*** Block opens ***
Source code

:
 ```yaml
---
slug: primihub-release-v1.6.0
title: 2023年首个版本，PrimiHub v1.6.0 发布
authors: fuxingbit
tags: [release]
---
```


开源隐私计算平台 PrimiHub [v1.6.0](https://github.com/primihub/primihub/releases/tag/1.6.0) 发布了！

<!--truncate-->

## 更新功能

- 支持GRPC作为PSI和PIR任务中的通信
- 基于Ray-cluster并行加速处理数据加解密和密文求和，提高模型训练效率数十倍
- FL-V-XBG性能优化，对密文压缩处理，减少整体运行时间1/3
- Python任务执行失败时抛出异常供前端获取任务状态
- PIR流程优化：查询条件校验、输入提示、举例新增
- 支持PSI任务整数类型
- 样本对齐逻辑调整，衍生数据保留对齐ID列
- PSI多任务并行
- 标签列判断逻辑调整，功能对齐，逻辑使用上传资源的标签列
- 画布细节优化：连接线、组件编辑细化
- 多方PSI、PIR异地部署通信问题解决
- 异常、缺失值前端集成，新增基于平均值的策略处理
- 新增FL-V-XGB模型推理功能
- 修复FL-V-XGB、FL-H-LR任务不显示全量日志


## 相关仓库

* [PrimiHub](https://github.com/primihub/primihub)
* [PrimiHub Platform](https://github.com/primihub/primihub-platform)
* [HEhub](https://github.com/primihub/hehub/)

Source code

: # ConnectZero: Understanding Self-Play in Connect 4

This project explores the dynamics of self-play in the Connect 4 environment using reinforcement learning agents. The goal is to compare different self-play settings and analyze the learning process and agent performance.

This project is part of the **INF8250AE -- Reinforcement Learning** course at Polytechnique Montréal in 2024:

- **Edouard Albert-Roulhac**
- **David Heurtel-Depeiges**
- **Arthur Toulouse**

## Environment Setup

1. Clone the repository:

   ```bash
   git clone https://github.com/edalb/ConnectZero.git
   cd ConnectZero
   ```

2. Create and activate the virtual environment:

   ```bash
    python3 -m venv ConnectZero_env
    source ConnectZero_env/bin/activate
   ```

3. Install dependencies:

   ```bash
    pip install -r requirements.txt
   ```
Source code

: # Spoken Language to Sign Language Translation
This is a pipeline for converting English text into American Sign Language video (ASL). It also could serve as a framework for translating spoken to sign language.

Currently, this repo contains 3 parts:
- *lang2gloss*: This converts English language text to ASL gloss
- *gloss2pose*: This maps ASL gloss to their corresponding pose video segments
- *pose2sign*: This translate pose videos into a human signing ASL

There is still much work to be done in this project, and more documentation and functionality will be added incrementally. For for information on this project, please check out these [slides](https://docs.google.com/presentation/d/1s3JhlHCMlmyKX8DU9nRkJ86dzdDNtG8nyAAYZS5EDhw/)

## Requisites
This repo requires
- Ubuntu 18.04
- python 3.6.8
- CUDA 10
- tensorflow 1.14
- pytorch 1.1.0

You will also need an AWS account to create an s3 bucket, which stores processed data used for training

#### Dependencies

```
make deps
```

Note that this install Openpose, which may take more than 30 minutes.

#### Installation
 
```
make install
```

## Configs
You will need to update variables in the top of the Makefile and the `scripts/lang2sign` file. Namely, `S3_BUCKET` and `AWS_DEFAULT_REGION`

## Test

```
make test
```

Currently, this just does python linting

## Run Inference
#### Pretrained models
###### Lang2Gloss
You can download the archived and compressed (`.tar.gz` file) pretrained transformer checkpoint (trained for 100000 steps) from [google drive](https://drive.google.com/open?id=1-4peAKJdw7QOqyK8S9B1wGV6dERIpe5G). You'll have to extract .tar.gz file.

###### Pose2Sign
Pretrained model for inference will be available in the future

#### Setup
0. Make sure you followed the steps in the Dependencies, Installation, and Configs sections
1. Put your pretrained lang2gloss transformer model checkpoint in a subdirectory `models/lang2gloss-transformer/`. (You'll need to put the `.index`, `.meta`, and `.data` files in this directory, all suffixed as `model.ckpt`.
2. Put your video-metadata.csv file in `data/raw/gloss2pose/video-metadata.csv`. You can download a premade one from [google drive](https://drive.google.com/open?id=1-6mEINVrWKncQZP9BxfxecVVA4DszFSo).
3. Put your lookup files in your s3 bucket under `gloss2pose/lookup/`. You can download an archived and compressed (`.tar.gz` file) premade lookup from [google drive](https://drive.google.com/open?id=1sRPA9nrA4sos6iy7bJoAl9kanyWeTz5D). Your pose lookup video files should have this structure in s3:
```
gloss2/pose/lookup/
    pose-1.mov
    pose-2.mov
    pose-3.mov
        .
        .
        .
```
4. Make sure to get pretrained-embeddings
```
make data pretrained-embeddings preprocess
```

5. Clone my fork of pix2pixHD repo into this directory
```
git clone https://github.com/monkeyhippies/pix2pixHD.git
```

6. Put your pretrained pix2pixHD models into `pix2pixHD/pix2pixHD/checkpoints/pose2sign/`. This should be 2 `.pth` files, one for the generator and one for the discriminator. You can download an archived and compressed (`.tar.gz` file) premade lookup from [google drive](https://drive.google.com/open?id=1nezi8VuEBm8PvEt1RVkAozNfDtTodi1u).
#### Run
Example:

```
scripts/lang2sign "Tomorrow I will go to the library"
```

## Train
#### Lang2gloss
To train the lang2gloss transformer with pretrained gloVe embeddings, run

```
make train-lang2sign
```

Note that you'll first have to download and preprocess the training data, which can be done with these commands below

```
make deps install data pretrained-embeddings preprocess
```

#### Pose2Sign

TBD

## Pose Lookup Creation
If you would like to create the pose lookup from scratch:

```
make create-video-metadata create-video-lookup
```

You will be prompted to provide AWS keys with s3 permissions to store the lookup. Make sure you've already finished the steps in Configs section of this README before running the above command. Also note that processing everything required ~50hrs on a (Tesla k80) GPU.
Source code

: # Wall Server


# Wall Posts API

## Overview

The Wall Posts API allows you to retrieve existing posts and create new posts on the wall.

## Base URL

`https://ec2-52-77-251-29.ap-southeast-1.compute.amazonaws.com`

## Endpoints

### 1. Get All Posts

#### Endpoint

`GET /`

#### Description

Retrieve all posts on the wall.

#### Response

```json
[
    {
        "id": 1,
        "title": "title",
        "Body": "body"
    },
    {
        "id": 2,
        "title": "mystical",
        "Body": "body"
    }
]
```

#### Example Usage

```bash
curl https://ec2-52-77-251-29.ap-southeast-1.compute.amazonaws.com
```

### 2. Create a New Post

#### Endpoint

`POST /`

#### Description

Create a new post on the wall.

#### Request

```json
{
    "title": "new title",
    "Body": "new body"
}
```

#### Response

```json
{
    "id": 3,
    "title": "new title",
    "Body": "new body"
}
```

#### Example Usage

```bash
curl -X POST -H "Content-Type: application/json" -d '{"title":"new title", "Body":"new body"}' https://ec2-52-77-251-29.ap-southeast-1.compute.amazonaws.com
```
*** Block closes ***
--- Problem to solve ---
Transcribe the records exactly as they appear.

--- Solution below ---
Source code

:
 ```yaml
---
slug: primihub-release-v1.6.0
title: 2023年首个版本，PrimiHub v1.6.0 发布
authors: fuxingbit
tags: [release]
---
```


开源隐私计算平台 PrimiHub [v1.6.0](https://github.com/primihub/primihub/releases/tag/1.6.0) 发布了！

<!--truncate-->

## 更新功能

- 支持GRPC作为PSI和PIR任务中的通信
- 基于Ray-cluster并行加速处理数据加解密和密文求和，提高模型训练效率数十倍
- FL-V-XBG性能优化，对密文压缩处理，减少整体运行时间1/3
- Python任务执行失败时抛出异常供前端获取任务状态
- PIR流程优化：查询条件校验、输入提示、举例新增
- 支持PSI任务整数类型
- 样本对齐逻辑调整，衍生数据保留对齐ID列
- PSI多任务并行
- 标签列判断逻辑调整，功能对齐，逻辑使用上传资源的标签列
- 画布细节优化：连接线、组件编辑细化
- 多方PSI、PIR异地部署通信问题解决
- 异常、缺失值前端集成，新增基于平均值的策略处理
- 新增FL-V-XGB模型推理功能
- 修复FL-V-XGB、FL-H-LR任务不显示全量日志


## 相关仓库

* [PrimiHub](https://github.com/primihub/primihub)
* [PrimiHub Platform](https://github.com/primihub/primihub-platform)
* [HEhub](https://github.com/primihub/hehub/)

Source code

: # ConnectZero: Understanding Self-Play in Connect 4

This project explores the dynamics of self-play in the Connect 4 environment using reinforcement learning agents. The goal is to compare different self-play settings and analyze the learning process and agent performance.

This project is part of the **INF8250AE -- Reinforcement Learning** course at Polytechnique Montréal in 2024:

- **Edouard Albert-Roulhac**
- **David Heurtel-Depeiges**
- **Arthur Toulouse**

## Environment Setup

1. Clone the repository:

   ```bash
   git clone https://github.com/edalb/ConnectZero.git
   cd ConnectZero
   ```

2. Create and activate the virtual environment:

   ```bash
    python3 -m venv ConnectZero_env
    source ConnectZero_env/bin/activate
   ```

3. Install dependencies:

   ```bash
    pip install -r requirements.txt
   ```
Source code

: # Spoken Language to Sign Language Translation
This is a pipeline for converting English text into American Sign Language video (ASL). It also could serve as a framework for translating spoken to sign language.

Currently, this repo contains 3 parts:
- *lang2gloss*: This converts English language text to ASL gloss
- *gloss2pose*: This maps ASL gloss to their corresponding pose video segments
- *pose2sign*: This translate pose videos into a human signing ASL

There is still much work to be done in this project, and more documentation and functionality will be added incrementally. For for information on this project, please check out these [slides](https://docs.google.com/presentation/d/1s3JhlHCMlmyKX8DU9nRkJ86dzdDNtG8nyAAYZS5EDhw/)

## Requisites
This repo requires
- Ubuntu 18.04
- python 3.6.8
- CUDA 10
- tensorflow 1.14
- pytorch 1.1.0

You will also need an AWS account to create an s3 bucket, which stores processed data used for training

#### Dependencies

```
make deps
```

Note that this install Openpose, which may take more than 30 minutes.

#### Installation
 
```
make install
```

## Configs
You will need to update variables in the top of the Makefile and the `scripts/lang2sign` file. Namely, `S3_BUCKET` and `AWS_DEFAULT_REGION`

## Test

```
make test
```

Currently, this just does python linting

## Run Inference
#### Pretrained models
###### Lang2Gloss
You can download the archived and compressed (`.tar.gz` file) pretrained transformer checkpoint (trained for 100000 steps) from [google drive](https://drive.google.com/open?id=1-4peAKJdw7QOqyK8S9B1wGV6dERIpe5G). You'll have to extract .tar.gz file.

###### Pose2Sign
Pretrained model for inference will be available in the future

#### Setup
0. Make sure you followed the steps in the Dependencies, Installation, and Configs sections
1. Put your pretrained lang2gloss transformer model checkpoint in a subdirectory `models/lang2gloss-transformer/`. (You'll need to put the `.index`, `.meta`, and `.data` files in this directory, all suffixed as `model.ckpt`.
2. Put your video-metadata.csv file in `data/raw/gloss2pose/video-metadata.csv`. You can download a premade one from [google drive](https://drive.google.com/open?id=1-6mEINVrWKncQZP9BxfxecVVA4DszFSo).
3. Put your lookup files in your s3 bucket under `gloss2pose/lookup/`. You can download an archived and compressed (`.tar.gz` file) premade lookup from [google drive](https://drive.google.com/open?id=1sRPA9nrA4sos6iy7bJoAl9kanyWeTz5D). Your pose lookup video files should have this structure in s3:
```
gloss2/pose/lookup/
    pose-1.mov
    pose-2.mov
    pose-3.mov
        .
        .
        .
```
4. Make sure to get pretrained-embeddings
```
make data pretrained-embeddings preprocess
```

5. Clone my fork of pix2pixHD repo into this directory
```
git clone https://github.com/monkeyhippies/pix2pixHD.git
```

6. Put your pretrained pix2pixHD models into `pix2pixHD/pix2pixHD/checkpoints/pose2sign/`. This should be 2 `.pth` files, one for the generator and one for the discriminator. You can download an archived and compressed (`.tar.gz` file) premade lookup from [google drive](https://drive.google.com/open?id=1nezi8VuEBm8PvEt1RVkAozNfDtTodi1u).
#### Run
Example:

```
scripts/lang2sign "Tomorrow I will go to the library"
```

## Train
#### Lang2gloss
To train the lang2gloss transformer with pretrained gloVe embeddings, run

```
make train-lang2sign
```

Note that you'll first have to download and preprocess the training data, which can be done with these commands below

```
make deps install data pretrained-embeddings preprocess
```

#### Pose2Sign

TBD

## Pose Lookup Creation
If you would like to create the pose lookup from scratch:

```
make create-video-metadata create-video-lookup
```

You will be prompted to provide AWS keys with s3 permissions to store the lookup. Make sure you've already finished the steps in Configs section of this README before running the above command. Also note that processing everything required ~50hrs on a (Tesla k80) GPU.
Source code

: # Wall Server


# Wall Posts API

## Overview

The Wall Posts API allows you to retrieve existing posts and create new posts on the wall.

## Base URL

`https://ec2-52-77-251-29.ap-southeast-1.compute.amazonaws.com`

## Endpoints

### 1. Get All Posts

#### Endpoint

`GET /`

#### Description

Retrieve all posts on the wall.

#### Response

```json
[
    {
        "id": 1,
        "title": "title",
        "Body": "body"
    },
    {
        "id": 2,
        "title": "mystical",
        "Body": "body"
    }
]
```

#### Example Usage

```bash
curl https://ec2-52-77-251-29.ap-southeast-1.compute.amazonaws.com
```

### 2. Create a New Post

#### Endpoint

`POST /`

#### Description

Create a new post on the wall.

#### Request

```json
{
    "title": "new title",
    "Body": "new body"
}
```

#### Response

```json
{
    "id": 3,
    "title": "new title",
    "Body": "new body"
}
```

#### Example Usage

```bash
curl -X POST -H "Content-Type: application/json" -d '{"title":"new title", "Body":"new body"}' https://ec2-52-77-251-29.ap-southeast-1.compute.amazonaws.com
```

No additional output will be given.